## Exercise instructions
From the listing below, pull each line that includes "tokens".
----------
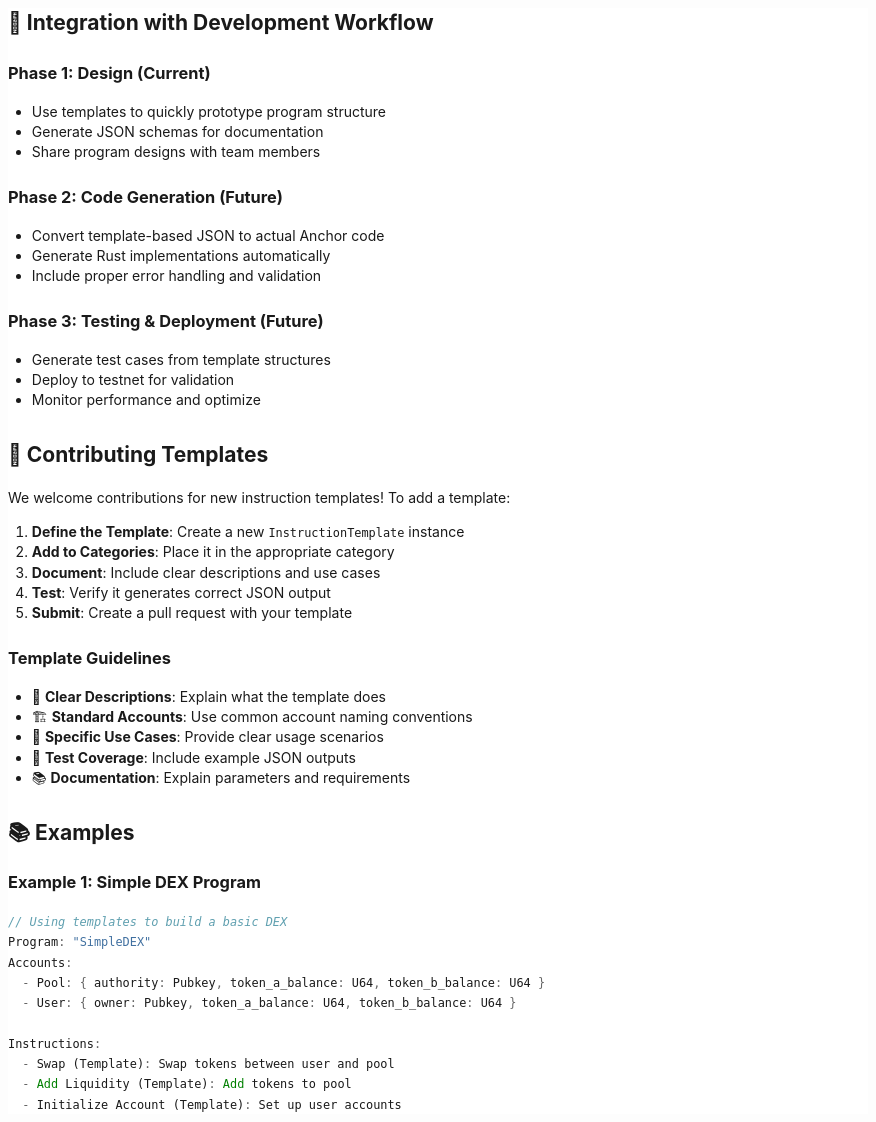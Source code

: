 ## 🔄 Integration with Development Workflow

### Phase 1: Design (Current)
- Use templates to quickly prototype program structure
- Generate JSON schemas for documentation
- Share program designs with team members

### Phase 2: Code Generation (Future)
- Convert template-based JSON to actual Anchor code
- Generate Rust implementations automatically
- Include proper error handling and validation

### Phase 3: Testing & Deployment (Future)
- Generate test cases from template structures
- Deploy to testnet for validation
- Monitor performance and optimize

## 🤝 Contributing Templates

We welcome contributions for new instruction templates! To add a template:

1. **Define the Template**: Create a new `InstructionTemplate` instance
2. **Add to Categories**: Place it in the appropriate category
3. **Document**: Include clear descriptions and use cases
4. **Test**: Verify it generates correct JSON output
5. **Submit**: Create a pull request with your template

### Template Guidelines
- 📝 **Clear Descriptions**: Explain what the template does
- 🏗️ **Standard Accounts**: Use common account naming conventions
- 🎯 **Specific Use Cases**: Provide clear usage scenarios
- 🧪 **Test Coverage**: Include example JSON outputs
- 📚 **Documentation**: Explain parameters and requirements

## 📚 Examples

### Example 1: Simple DEX Program
```rust
// Using templates to build a basic DEX
Program: "SimpleDEX"
Accounts:
  - Pool: { authority: Pubkey, token_a_balance: U64, token_b_balance: U64 }
  - User: { owner: Pubkey, token_a_balance: U64, token_b_balance: U64 }

Instructions:
  - Swap (Template): Swap tokens between user and pool
  - Add Liquidity (Template): Add tokens to pool
  - Initialize Account (Template): Set up user accounts
```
----------
## Answer to this problem
  - Swap (Template): Swap tokens between user and pool
  - Add Liquidity (Template): Add tokens to pool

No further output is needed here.